Goldberg v. United States

Decision Date30 March 1976
Docket NumberNo. 74-6293,74-6293
Citation47 L.Ed.2d 603,425 U.S. 94,96 S.Ct. 1338
PartiesPhilip J. GOLDBERG, Petitioner, v. UNITED STATES
CourtU.S. Supreme Court
Syllabus

During the course of petitioner's criminal trial, the chief prosecution witness (Newman) indicated on cross-examination that on certain dates he was interviewed by Government lawyers who took notes relating to Newman's forthcoming trial testimony, and that Newman verified the accuracy of the notes. Petitioner thereupon moved for production of the notes pursuant to the Jencks Act, 18 U.S.C. § 3500, which provides that in a federal criminal prosecution after a witness called by the Government has testified on direct examination, the court on the defendant's motion shall order the Government to produce any "statement" in its possession that relates to the subject matter of the witness' testimony. In relevant part a "statement" is defined as "a written statement made by said witness and signed or otherwise adopted or approved by him." § 3500(e)(1). The trial judge denied petitioner's motion on the ground that the material was "the work product of counsel" and declined to inspect the material In camera. The Court of Appeals affirmed on the ground that the notes were not statements of the witness within the meaning of § 3500(e). Held:

1. Any writing prepared by a Government lawyer relating to the subject matter of the testimony of a Government witness that has been "signed or otherwise adopted or approved" by that witness is producible under the Jencks Act, and the writing is not rendered nonproducible because a Government lawyer interviewed the witness and wrote the statement. Pp. 101-108.

(a) Nothing in the language or legislative history of the Jencks Act excepts as a lawyer's "work product" a statement within the definition of a producible statement. Pp. 101-102.

(b) Nor is the Act limited to statements made to an investigative agency as distinguished from prosecutors preparing for trial. Though the Government's argument to the contrary is based on the asserted unfairness of allowing defense counsel to impeach a witness by a statement that is the product of the attorney's selections rather than his own, the writings are producible only if they meet the terms of the statutory definition the Act itself protects witnesses from this unfairness; and it also safeguards the primary policy of the work-product doctrine by protecting the privacy of an attorney's mental processes. Pp. 102-106.

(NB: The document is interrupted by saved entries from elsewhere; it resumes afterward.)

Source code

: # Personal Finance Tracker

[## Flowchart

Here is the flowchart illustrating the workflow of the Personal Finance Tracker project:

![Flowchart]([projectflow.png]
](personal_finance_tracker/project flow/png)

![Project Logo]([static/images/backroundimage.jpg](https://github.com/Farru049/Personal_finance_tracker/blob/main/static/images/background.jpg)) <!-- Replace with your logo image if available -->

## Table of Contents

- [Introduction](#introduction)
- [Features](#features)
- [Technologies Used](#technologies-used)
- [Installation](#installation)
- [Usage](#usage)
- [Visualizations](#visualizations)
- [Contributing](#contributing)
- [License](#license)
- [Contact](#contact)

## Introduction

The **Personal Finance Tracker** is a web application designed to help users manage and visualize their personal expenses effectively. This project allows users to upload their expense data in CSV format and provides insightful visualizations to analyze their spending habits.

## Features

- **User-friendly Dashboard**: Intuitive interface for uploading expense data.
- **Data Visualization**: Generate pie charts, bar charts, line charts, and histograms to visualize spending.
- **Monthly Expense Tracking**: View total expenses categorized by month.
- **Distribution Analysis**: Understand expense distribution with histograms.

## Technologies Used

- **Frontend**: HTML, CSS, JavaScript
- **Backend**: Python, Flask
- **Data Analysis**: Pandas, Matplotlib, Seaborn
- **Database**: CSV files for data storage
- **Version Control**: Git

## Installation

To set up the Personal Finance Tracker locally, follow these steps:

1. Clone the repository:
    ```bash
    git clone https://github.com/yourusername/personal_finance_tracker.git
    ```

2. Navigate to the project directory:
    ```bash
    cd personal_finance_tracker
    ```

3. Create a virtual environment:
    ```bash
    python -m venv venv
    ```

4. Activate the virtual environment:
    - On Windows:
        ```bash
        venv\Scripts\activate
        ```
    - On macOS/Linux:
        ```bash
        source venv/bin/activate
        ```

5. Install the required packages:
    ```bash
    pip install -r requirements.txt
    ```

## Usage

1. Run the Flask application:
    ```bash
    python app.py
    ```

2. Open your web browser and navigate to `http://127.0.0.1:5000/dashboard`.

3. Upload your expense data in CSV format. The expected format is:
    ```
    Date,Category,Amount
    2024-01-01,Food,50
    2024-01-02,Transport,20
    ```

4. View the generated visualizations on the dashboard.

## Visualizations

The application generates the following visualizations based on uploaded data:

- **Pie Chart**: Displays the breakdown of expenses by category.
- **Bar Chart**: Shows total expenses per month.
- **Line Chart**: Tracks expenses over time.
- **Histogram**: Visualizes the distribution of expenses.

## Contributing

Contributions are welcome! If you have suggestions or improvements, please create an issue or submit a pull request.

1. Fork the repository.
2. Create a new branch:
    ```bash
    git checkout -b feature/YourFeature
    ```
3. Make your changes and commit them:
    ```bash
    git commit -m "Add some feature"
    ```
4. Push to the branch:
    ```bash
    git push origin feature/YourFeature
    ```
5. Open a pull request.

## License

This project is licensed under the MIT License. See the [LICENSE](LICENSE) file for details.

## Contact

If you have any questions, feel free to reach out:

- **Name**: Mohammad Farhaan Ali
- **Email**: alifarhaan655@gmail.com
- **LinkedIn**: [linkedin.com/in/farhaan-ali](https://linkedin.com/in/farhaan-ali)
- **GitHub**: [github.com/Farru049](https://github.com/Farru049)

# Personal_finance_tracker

(c) Production of statements within § 3500(e)(1) and written by Government lawyers will not force such lawyers to testify at trial. Moreover, there is a clearly legitimate purpose for the statutory disclosure, I. e., furtherance of "the fair and just administration of criminal justice," Campbell v. United States, 365 U.S. 85, 92, 81 S.Ct. 421, 425, 5 L.Ed.2d 428, 434 (Campbell I ); lawyers will not become witnesses, since statements are producible only where they can fairly be said to be the witness' own; and defense counsel will have no right to call Government lawyers to authenticate their notes. Pp. 106-107.

2. In the circumstances of this case, the Court of Appeals erred in making the initial determination that the writings in question were not producible statements. Campbell v. United States, 373 U.S. 487, 493, 83 S.Ct. 1356, 1360, 10 L.Ed.2d 501, 506 (Campbell II ). Pp. 108-111.

(a) Newman's testimony was sufficient to call upon the trial judge to conduct an inquiry into the producibility of the material. Such an inquiry is now required to determine whether petitioner's Jencks Act motion should have been granted. Campbell I, supra, 365 U.S., at 98-99, 81 S.Ct., at 428, 5 L.Ed.2d, at 438. Pp. 108-110.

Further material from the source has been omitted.